A dare peso alla vicenda ci ha pensato il New York Times. Un lungo articolo
apparso sul numero del 14 febbraio, rivelava i retroscena di un banale problema
riscontrato sui server del sito canadese di Amazon. In testa alle recensioni che
accompagnano i libri in catalogo, sono comparsi i nomi reali dei recensori, anche
di quelli che per esprimere un giudizio sul libro si erano serviti di pseudonimi
o indicazioni generiche, tipo "A reader from New York". Come da un vaso
di Pandora, sono spuntate rivelazioni a base di cattiverie, lotte sordide all’interno
del mondo letterario, inimicizie personali.

C’è lo scrittore che scrive recensioni multiple a cinque stelle sotto
i suoi stessi libri, quello che lo fa con i libri dell’amico per bilanciare i
giudizi negativi dei nemici di turno, quello che ‘convince’ i familiari a prodursi
in recensioni incensanti sull’opera straordinaria di papà o dello zio.
Prescindendo da considerazioni morali, sono tutti episodi che si spiegano con
il sempre maggiore potere di Amazon nell’influenzare le vendite nel settore editoriale
e le scelte degli acquirenti. I primi a capirlo sono stati proprio gli autori,
molti dei quali, come si vede, hanno pensato bene di ‘intervenire’.

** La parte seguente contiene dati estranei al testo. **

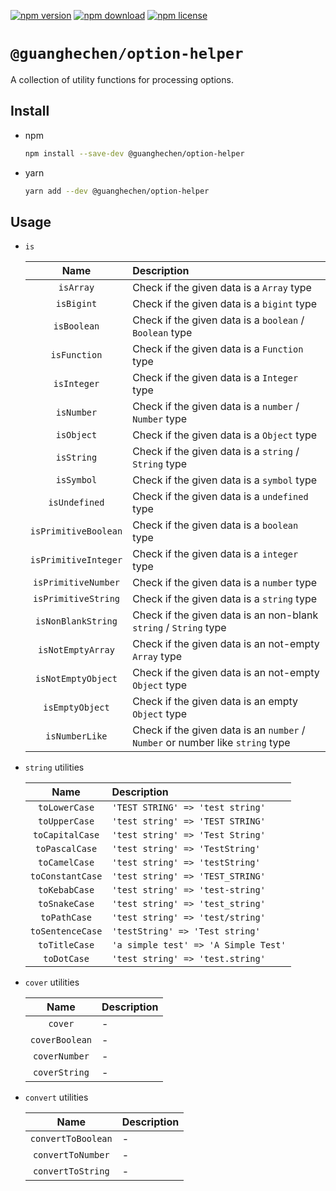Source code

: [![npm version](https://img.shields.io/npm/v/@guanghechen/option-helper.svg)](https://www.npmjs.com/package/@guanghechen/option-helper)
[![npm download](https://img.shields.io/npm/dm/@guanghechen/option-helper.svg)](https://www.npmjs.com/package/@guanghechen/option-helper)
[![npm license](https://img.shields.io/npm/l/@guanghechen/option-helper.svg)](https://www.npmjs.com/package/@guanghechen/option-helper)


# `@guanghechen/option-helper`

A collection of utility functions for processing options.

## Install

* npm

  ```bash
  npm install --save-dev @guanghechen/option-helper
  ```

* yarn

  ```bash
  yarn add --dev @guanghechen/option-helper
  ```

## Usage


  * `is`

    Name                  | Description
    :--------------------:|:----------------------------------------------------------------
    `isArray`             | Check if the given data is a `Array` type
    `isBigint`            | Check if the given data is a `bigint` type
    `isBoolean`           | Check if the given data is a `boolean` / `Boolean` type
    `isFunction`          | Check if the given data is a `Function` type
    `isInteger`           | Check if the given data is a `Integer` type
    `isNumber`            | Check if the given data is a `number` / `Number` type
    `isObject`            | Check if the given data is a `Object` type
    `isString`            | Check if the given data is a `string` / `String` type
    `isSymbol`            | Check if the given data is a `symbol` type
    `isUndefined`         | Check if the given data is a `undefined` type
    `isPrimitiveBoolean`  | Check if the given data is a `boolean` type
    `isPrimitiveInteger`  | Check if the given data is a `integer` type
    `isPrimitiveNumber`   | Check if the given data is a `number` type
    `isPrimitiveString`   | Check if the given data is a `string` type
    `isNonBlankString`    | Check if the given data is an non-blank `string` / `String` type
    `isNotEmptyArray`     | Check if the given data is an not-empty `Array` type
    `isNotEmptyObject`    | Check if the given data is an not-empty `Object` type
    `isEmptyObject`       | Check if the given data is an empty `Object` type
    `isNumberLike`        | Check if the given data is an `number` / `Number` or number like `string` type


  * `string` utilities

    Name                  | Description
    :--------------------:|:---------------------------------------
    `toLowerCase`         | `'TEST STRING' => 'test string'`
    `toUpperCase`         | `'test string' => 'TEST STRING'`
    `toCapitalCase`       | `'test string' => 'Test String'`
    `toPascalCase`        | `'test string' => 'TestString'`
    `toCamelCase`         | `'test string' => 'testString'`
    `toConstantCase`      | `'test string' => 'TEST_STRING'`
    `toKebabCase`         | `'test string' => 'test-string'`
    `toSnakeCase`         | `'test string' => 'test_string'`
    `toPathCase`          | `'test string' => 'test/string'`
    `toSentenceCase`      | `'testString' => 'Test string'`
    `toTitleCase`         | `'a simple test' => 'A Simple Test'`
    `toDotCase`           | `'test string' => 'test.string'`

  * `cover` utilities

    Name                  | Description
    :--------------------:|:---------------------------------------
    `cover`               | -
    `coverBoolean`        | -
    `coverNumber`         | -
    `coverString`         | -

  * `convert` utilities

    Name                  | Description
    :--------------------:|:---------------------------------------
    `convertToBoolean`    | -
    `convertToNumber`     | -
    `convertToString`     | -
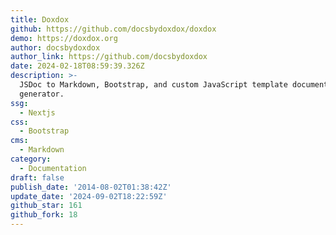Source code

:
 ```yaml
---
title: Doxdox
github: https://github.com/docsbydoxdox/doxdox
demo: https://doxdox.org
author: docsbydoxdox
author_link: https://github.com/docsbydoxdox
date: 2024-02-18T08:59:39.326Z
description: >-
  JSDoc to Markdown, Bootstrap, and custom JavaScript template documentation
  generator.
ssg:
  - Nextjs
css:
  - Bootstrap
cms:
  - Markdown
category:
  - Documentation
draft: false
publish_date: '2014-08-02T01:38:42Z'
update_date: '2024-09-02T18:22:59Z'
github_star: 161
github_fork: 18
---
```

A risultare minata, in seguito a episodi come questo, è evidentemente
la fiducia con cui il visitatore/cliente si serve degli innumerevoli servizi accessori
di Amazon, quelli che rendono l’esperienza di acquisto su quel sito unica e che
ne fanno qualcosa che va ben oltre il semplice store. Le recensioni rappresentano
solo il più noto e utilizzato (l’articolo del Times parla addirittura di
oltre 10 milioni). Insieme al collaborative filtering, alle liste, alle
raccomandazioni, ai consigli alternativi, rendono Amazon un perfetto esempio di
spazio non più solo commerciale, ma di interazione sociale. Accanto a prezzi,
sconti e spese di trasporto, entrano in gioco concetti come "fiducia"
o "reputazione". Quando si sta per fare un acquisto, è normale,
dunque, chiedersi a chi o che cosa credere.

Straordinaria deve essere, per esempio, tra gli aficionados di Amazon,
la reputazione di Francis McInerney. Jacopo De Michelis, curatore della
collana Black di Marsilio Editori, ha raccontato sul suo blog la storia di questo
top reviewer di Amazon. Dan Brown, autore di un best-seller globale
come Il codice Da Vinci, lo ha citato nella pagina dei ringraziamenti come
uno degli artefici del suo clamoroso successo.

Qualcun’altro, invece, ha pensato di usare i meccanismi di raccomandazione
per fini apertamente denigratori. Un meccanismo che, per analogia con quello sperimentato
su Google, è stato ribattezzato Amazon bombing. Risale al dicembre
2002 l’episodio che vide protagonista il tele-predicatore e ultra-conservatore
americano Pat Robertson. Nella pagina di Amazon dedicata al suo libro Six Steps
to Spiritual Revival
, comparivano come proposte alternative o raccomandazioni
volumi dedicati alle pratiche sessuali più estreme. A qualcuno, evidentemente,
non piacevano i metodi da novello Savonarola di Robertson.

Una caso simile è accaduto recentemente a Michael Jackson. Subito dopo
l’arresto per pedofilia, le pagine con i suoi dischi iniziarono a riempirsi di
strani ‘consigli per gli acquisti’ suggeriti dai più indignati: i manuali
su come difendersi dai pedofili erano il genere più gettonato. La cosa
non deve essere piaciuta. Amazon ha tolto tutto e ancora oggi sui dischi di Jackson
non è possibile esprimere, caso forse unico, i cosiddetti customer’s
advice
. Quando si dice che è meglio prevenire…

Il commento più interessante alla vicenda delle false recensioni ci
pare comunque quello di Dan Gillmor. L’analista tecnologico di siliconalley.com,
ha decisamente puntato il dito sulla questione dell’anonimità sul web.
Utile, addirittura necessaria in certi casi, rischia di divenire un pericolo in
tutti gli ambiti in cui non c’è motivo per nascondere la propria identità.